Overcoming the Fear of Withdrawal

Even if you have not yet experienced withdrawal firsthand, it is easy to succumb to fear because of the media depiction of the detox process and the horror stories that you have likely heard at one point or another. The truth is that while most symptoms are uncomfortable (and while if you can be life-threatening if not adequately treated in a medical detox facility), they are generally not unbearable and will resolve within the first three days of discontinued use. Of course, it is always a good idea to check yourself into a detox center before withdrawal symptoms take hold. Attempting to detox in an at-home setting can result in a wide range of serious and potentially fatal side effects. Sadly, many individuals do not seek the professional treatment they both need and deserve, mostly because they are unaware of what resources are readily available to them.

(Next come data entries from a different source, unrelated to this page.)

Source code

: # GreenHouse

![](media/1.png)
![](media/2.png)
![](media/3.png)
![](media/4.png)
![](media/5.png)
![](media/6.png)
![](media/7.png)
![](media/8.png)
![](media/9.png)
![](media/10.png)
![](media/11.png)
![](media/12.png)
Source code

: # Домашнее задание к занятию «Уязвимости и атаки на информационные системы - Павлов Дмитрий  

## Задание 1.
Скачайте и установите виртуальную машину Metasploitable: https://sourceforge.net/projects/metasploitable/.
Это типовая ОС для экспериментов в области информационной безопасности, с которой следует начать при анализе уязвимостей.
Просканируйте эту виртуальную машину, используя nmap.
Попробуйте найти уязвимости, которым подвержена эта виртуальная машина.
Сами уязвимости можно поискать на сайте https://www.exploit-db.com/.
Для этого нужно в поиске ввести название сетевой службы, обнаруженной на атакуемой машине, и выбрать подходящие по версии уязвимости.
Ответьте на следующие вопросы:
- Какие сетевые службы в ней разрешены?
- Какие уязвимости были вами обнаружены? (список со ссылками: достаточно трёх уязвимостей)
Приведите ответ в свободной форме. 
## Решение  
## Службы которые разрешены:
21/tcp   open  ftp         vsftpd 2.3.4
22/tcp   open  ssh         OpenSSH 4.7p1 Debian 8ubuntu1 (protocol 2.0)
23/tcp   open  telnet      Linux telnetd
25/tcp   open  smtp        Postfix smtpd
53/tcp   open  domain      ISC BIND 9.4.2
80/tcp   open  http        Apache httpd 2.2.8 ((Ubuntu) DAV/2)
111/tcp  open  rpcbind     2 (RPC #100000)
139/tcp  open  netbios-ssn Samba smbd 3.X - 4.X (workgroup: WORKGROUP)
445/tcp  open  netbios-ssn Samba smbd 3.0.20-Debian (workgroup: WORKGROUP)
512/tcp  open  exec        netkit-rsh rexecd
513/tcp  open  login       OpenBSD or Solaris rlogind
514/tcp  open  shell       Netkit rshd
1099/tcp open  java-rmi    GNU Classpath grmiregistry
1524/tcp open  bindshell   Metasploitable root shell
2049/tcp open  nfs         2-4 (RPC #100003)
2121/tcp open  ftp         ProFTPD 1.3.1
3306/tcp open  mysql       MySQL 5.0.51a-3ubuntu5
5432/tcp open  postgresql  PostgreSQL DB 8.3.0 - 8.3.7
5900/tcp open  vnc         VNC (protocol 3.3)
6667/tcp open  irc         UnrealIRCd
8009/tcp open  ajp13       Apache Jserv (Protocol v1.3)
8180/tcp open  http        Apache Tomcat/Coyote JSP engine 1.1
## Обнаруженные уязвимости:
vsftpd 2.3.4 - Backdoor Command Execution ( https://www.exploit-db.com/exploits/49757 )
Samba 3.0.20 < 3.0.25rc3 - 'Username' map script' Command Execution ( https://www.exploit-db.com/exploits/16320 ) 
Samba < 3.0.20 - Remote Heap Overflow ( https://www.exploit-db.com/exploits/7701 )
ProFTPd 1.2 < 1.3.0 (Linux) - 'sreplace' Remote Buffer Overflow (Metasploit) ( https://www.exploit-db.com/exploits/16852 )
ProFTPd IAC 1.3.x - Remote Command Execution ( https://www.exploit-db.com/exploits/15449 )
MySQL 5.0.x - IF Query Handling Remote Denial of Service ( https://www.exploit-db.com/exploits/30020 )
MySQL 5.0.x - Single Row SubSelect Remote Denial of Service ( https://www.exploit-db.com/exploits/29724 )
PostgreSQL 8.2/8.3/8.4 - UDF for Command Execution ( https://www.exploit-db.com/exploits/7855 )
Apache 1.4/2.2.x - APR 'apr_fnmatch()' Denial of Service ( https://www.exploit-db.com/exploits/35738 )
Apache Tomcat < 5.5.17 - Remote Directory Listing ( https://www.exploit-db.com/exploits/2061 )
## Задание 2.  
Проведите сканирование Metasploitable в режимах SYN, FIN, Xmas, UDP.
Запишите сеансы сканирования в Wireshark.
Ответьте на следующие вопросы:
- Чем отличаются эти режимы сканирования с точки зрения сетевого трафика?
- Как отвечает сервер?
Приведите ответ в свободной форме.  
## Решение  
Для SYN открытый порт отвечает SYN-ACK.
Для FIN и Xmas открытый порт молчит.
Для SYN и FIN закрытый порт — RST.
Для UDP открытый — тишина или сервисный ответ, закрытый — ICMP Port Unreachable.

They may not believe that they can afford to cover the cost of treatment, or they may have heard that waiting lists for state run detox facilities are exceptionally long. Chapel Hill detox offers an unmatched level of quality clinical care, one that cannot be found in a state run facility. We believe that medical detox should be immediately available to all those who seek it, which is why we work closely with many major health insurance providers. If you have been putting off addiction recovery because you are afraid of what is in store, we assure you, the devastation of active addiction far outweighs the minor discomfort that could potentially go hand in hand with a short-lived withdrawal period.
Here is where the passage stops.